Are Cork Trees Endangered?
We often get asked this question and the answer is quite simple: No. Absolutely not. The rise of alternative wine closures such as screw-caps, faux cork, plastic, etc., have certainly created less demand for real cork stoppers. Obviously, utilizing other materials other than real cork is more cost efficient. The harvesting of cork is one of the best paid agricultural jobs in the world. It is a process that needs to be done by skilled workers so that the trees are not harmed.
Here are some facts:
- Cork trees can live 250 + years
- Trees are never cut down.
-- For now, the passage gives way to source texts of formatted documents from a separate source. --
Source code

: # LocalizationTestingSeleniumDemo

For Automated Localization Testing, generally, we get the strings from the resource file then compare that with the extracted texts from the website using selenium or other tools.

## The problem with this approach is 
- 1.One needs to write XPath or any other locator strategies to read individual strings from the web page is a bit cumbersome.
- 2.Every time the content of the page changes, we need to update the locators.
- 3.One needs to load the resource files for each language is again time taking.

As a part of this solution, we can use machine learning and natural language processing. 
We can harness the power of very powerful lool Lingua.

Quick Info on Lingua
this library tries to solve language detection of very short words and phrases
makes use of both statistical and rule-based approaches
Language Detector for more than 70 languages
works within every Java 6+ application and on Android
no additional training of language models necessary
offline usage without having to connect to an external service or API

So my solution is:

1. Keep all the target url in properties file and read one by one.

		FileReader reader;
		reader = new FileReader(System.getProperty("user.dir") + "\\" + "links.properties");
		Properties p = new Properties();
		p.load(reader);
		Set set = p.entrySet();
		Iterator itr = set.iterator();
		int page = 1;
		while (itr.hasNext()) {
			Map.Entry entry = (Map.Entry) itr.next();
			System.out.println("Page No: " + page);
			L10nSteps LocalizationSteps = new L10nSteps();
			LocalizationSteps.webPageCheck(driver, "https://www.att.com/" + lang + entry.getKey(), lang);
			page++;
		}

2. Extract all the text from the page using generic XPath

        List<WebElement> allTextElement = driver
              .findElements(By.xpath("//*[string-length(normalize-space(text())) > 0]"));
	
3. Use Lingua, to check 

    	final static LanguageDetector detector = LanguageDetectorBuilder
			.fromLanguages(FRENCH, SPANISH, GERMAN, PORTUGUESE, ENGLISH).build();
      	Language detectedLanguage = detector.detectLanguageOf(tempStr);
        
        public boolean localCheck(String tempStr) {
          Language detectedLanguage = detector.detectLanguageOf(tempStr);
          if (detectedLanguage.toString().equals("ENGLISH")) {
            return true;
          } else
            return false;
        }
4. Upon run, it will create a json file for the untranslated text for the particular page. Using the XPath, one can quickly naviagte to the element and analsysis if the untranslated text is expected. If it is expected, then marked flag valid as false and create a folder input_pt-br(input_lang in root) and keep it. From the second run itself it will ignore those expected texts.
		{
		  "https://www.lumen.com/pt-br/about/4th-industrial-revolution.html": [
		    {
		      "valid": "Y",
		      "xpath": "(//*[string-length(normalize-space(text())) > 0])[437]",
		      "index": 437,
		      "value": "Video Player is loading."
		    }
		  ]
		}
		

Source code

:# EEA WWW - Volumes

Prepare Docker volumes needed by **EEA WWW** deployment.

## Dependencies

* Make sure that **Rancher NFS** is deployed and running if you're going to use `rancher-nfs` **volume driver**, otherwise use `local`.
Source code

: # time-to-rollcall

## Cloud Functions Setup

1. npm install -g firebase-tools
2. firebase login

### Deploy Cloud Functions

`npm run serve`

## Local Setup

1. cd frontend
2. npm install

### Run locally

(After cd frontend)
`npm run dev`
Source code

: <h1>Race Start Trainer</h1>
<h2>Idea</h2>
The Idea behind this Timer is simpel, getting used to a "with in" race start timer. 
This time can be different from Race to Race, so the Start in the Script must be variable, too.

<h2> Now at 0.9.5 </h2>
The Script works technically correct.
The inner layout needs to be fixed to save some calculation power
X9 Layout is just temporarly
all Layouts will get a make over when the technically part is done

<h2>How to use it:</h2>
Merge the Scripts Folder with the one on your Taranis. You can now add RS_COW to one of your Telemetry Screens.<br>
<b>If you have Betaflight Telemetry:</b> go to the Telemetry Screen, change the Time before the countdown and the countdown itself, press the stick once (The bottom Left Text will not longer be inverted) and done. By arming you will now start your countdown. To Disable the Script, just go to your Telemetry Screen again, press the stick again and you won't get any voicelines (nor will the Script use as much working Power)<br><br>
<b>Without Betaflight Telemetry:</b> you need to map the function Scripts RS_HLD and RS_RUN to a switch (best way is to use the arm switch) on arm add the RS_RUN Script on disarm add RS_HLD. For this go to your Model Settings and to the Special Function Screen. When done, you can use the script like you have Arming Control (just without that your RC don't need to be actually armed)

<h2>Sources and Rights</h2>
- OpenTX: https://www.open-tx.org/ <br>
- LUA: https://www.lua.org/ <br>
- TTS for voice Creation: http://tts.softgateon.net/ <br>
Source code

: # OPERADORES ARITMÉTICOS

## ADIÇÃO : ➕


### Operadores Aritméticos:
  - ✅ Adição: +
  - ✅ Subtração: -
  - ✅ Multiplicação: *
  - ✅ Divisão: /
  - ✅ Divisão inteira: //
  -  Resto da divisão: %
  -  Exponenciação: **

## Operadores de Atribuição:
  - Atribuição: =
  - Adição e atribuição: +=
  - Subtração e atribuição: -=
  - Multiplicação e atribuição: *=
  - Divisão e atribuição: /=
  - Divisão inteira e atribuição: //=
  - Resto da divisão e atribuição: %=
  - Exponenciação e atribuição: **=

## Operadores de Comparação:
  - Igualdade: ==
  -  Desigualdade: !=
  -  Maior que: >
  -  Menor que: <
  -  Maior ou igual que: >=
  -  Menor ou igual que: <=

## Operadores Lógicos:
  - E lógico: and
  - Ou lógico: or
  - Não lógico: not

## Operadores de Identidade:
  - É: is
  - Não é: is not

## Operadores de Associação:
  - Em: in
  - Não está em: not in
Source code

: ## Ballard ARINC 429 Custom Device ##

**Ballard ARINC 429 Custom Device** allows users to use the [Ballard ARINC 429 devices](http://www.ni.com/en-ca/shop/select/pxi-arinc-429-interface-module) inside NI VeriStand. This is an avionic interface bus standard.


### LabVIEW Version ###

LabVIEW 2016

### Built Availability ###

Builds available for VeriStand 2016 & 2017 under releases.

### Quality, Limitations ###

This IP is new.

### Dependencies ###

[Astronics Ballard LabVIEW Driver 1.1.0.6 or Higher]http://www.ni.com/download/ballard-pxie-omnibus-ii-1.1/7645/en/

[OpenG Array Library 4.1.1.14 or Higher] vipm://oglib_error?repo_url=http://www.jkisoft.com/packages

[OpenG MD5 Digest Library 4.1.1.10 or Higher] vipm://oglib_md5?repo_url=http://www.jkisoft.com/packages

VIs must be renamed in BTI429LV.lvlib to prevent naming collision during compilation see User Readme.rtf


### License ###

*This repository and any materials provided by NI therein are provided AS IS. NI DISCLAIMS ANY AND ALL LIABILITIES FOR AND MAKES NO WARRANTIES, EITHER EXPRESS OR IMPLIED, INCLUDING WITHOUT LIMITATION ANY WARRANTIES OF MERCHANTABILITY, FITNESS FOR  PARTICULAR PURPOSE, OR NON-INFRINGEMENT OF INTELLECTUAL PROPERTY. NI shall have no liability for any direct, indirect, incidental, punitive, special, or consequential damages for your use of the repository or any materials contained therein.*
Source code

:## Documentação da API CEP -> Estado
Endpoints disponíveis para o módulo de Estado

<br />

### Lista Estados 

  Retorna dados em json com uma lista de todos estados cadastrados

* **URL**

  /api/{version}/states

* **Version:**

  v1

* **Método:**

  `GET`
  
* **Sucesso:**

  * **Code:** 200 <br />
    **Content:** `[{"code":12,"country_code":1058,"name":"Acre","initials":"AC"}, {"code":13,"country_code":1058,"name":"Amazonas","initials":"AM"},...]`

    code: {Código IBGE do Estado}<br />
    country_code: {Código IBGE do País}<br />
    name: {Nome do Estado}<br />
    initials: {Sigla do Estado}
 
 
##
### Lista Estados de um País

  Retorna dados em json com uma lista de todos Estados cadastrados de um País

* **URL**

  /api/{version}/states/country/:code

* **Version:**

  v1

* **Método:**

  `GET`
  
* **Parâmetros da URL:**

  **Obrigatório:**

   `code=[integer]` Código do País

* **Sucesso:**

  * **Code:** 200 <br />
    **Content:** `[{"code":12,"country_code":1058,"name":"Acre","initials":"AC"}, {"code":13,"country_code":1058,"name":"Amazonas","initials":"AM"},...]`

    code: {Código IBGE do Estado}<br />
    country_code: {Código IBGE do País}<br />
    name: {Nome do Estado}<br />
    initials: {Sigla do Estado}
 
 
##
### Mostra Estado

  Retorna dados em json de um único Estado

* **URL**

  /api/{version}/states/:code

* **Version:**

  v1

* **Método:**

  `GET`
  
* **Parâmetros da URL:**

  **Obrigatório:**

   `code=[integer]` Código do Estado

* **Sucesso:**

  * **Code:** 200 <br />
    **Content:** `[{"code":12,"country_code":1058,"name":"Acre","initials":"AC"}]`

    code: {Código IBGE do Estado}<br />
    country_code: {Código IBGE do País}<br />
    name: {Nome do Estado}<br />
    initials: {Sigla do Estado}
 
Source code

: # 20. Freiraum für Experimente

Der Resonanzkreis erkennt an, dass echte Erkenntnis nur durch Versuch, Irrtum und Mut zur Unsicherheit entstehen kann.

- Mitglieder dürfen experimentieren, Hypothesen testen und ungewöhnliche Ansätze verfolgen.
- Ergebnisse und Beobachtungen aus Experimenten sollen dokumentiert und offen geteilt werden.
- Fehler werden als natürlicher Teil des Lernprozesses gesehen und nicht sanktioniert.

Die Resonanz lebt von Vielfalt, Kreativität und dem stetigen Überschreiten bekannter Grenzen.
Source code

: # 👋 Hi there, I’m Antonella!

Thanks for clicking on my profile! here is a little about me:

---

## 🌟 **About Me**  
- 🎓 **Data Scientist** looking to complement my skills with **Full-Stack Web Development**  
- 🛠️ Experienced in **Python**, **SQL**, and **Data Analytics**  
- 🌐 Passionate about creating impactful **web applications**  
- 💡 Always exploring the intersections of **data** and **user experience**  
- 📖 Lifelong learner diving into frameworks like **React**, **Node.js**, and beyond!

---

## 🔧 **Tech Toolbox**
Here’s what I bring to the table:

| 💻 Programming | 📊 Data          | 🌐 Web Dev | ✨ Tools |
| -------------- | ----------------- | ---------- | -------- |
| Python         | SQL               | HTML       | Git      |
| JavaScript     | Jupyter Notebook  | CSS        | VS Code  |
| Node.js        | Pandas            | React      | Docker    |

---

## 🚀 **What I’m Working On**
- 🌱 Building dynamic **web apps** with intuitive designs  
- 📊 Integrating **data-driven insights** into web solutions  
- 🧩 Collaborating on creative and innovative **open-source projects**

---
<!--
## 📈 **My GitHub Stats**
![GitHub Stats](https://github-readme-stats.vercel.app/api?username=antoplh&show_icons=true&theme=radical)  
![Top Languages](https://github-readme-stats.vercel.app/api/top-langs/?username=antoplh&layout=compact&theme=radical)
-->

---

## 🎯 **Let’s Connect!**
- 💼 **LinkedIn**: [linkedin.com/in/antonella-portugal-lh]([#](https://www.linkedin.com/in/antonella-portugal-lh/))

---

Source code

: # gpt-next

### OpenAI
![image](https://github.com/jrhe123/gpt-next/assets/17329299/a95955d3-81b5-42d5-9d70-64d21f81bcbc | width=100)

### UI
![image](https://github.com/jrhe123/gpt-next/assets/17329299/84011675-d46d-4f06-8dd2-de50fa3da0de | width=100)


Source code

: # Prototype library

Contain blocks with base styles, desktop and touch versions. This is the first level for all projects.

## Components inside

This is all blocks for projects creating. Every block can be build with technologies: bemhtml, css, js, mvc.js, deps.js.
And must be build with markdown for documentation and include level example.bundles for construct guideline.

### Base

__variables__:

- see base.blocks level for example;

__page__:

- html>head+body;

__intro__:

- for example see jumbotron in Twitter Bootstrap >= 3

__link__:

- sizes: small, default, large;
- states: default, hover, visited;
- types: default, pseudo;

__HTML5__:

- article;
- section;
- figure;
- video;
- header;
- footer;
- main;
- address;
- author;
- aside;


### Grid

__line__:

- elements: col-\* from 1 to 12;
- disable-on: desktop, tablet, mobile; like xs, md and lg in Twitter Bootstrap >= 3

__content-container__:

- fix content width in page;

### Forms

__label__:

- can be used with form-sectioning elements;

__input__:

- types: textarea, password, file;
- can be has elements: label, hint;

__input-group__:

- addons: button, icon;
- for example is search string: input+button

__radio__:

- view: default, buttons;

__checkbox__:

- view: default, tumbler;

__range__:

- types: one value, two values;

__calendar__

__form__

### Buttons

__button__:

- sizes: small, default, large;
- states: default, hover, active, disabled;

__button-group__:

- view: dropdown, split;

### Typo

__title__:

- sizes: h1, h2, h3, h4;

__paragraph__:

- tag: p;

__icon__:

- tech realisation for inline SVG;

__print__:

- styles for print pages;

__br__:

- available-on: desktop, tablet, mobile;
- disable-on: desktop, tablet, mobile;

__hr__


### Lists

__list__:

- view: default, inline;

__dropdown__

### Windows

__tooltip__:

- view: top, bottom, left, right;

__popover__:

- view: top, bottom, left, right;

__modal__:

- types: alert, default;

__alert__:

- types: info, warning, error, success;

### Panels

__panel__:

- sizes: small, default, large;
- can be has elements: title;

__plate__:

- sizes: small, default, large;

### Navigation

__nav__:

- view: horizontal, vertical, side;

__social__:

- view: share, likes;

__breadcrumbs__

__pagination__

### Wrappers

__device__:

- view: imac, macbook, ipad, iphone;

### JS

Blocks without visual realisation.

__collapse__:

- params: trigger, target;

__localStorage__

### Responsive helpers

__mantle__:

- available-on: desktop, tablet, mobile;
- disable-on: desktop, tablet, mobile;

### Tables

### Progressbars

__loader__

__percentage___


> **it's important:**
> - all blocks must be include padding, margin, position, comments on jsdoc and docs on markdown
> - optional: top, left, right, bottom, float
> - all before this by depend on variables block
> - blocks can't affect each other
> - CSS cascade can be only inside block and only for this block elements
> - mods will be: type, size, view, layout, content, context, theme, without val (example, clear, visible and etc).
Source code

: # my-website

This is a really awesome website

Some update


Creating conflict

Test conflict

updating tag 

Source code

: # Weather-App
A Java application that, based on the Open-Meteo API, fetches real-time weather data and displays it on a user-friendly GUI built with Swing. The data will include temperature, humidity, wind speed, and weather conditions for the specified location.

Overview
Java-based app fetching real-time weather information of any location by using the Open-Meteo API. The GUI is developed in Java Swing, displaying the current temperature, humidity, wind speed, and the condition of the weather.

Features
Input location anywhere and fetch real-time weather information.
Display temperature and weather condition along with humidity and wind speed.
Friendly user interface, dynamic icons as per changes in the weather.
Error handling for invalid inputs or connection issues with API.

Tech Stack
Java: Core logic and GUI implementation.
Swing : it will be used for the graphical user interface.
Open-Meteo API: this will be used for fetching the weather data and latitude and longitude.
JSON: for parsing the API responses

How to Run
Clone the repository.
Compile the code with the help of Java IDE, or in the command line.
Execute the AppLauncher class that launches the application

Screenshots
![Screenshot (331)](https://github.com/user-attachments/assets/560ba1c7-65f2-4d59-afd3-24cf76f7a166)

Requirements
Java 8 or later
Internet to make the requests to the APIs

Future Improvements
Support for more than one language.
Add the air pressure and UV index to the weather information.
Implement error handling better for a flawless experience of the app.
Only the bark gets harvested
- The bark of the tree will regenerate every 9 years
Does this sound like they are endangered or we are running out of cork?
Honestly, Cork Oak trees need to be harvested to contribute to the overall great health of the tree.
Where does our cork come from?
Our cork comes from the “Montado” Forests in Portugal, which produces more than 50% of the world’s cork. The Portuguese Government safeguards this valuable resources (cork trees cannot be felled or removed by law) and stimulates the plantation of cork oak trees to ensure that the level of production is maintained. Today, there is enough cork in the forest of Portugal to last more than 100 years with a constant growth year over year due to the reforestation programs.
The cork oak is a tree species of the Western Mediterranean region and also grows spontaneously in other countries such as Spain, Morocco, Algeria, Tunisia and even South of France and West Coast of Italy.